→ ACTIVITY: Collect all lines containing the word "equation" from the data.

Source texts of formatted documents:
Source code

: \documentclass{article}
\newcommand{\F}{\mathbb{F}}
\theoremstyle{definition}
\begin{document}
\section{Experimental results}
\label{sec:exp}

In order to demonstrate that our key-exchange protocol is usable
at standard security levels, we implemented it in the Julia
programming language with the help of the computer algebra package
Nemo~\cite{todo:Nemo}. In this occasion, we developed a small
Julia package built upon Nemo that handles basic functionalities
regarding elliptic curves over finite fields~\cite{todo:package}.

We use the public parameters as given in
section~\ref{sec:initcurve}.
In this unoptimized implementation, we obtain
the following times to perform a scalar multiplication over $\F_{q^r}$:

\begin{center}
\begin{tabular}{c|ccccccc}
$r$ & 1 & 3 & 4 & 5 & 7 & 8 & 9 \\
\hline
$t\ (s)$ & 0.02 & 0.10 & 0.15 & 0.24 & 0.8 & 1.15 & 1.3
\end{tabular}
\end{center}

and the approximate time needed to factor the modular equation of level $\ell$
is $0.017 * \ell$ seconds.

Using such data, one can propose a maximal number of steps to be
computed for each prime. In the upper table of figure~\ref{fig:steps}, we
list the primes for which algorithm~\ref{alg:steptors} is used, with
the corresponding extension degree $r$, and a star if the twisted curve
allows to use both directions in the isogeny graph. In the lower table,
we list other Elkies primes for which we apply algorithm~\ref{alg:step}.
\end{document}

==

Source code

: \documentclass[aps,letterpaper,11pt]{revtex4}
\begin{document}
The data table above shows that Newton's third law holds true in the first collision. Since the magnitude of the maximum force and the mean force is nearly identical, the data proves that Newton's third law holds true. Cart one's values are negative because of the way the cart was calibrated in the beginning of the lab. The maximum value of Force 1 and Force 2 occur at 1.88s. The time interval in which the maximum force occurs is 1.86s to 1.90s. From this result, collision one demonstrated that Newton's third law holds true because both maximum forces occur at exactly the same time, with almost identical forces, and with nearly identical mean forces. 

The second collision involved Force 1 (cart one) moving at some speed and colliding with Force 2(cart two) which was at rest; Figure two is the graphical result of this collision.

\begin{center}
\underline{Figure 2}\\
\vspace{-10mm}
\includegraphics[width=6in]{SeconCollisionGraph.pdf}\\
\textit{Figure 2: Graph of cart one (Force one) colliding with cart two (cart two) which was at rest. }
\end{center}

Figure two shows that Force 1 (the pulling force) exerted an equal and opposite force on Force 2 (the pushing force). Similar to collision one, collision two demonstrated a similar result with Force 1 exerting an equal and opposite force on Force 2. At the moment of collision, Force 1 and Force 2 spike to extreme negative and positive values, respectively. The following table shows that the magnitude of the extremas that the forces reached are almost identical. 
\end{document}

--

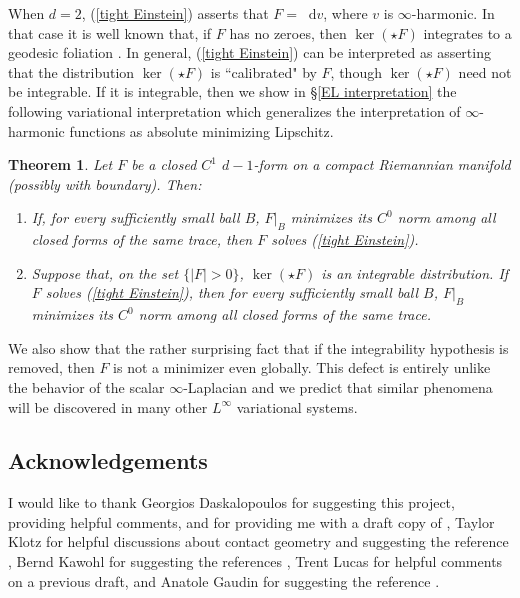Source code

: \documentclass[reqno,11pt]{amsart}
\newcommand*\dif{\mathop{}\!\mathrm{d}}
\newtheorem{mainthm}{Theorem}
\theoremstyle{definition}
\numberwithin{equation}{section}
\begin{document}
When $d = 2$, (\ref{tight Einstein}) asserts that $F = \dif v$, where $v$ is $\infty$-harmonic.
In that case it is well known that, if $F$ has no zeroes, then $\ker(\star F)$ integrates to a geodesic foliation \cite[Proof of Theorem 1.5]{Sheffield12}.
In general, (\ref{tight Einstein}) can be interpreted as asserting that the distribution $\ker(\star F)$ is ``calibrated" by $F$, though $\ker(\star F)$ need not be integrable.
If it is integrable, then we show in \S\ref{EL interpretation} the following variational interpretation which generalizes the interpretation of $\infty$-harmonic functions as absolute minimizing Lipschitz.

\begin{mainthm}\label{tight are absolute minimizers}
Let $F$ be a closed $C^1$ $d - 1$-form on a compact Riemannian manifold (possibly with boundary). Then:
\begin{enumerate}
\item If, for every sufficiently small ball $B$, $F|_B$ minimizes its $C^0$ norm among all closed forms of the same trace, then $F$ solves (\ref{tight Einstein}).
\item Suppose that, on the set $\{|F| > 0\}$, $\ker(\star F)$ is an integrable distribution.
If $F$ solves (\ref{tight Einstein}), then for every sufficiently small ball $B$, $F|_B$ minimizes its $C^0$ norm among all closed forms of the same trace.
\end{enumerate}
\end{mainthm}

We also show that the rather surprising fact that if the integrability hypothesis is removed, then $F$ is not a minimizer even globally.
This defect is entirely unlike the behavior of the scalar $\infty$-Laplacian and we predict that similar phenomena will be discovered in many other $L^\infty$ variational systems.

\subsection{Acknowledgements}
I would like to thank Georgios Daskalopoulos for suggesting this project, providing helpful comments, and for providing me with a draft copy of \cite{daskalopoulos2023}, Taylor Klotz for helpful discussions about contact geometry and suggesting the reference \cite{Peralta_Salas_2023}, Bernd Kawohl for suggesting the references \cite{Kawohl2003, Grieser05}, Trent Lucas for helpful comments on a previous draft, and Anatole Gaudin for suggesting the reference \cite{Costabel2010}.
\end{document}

→ SOLUTION TO THIS EXERCISE:
and the approximate time needed to factor the modular equation of level $\ell$
\numberwithin{equation}{section}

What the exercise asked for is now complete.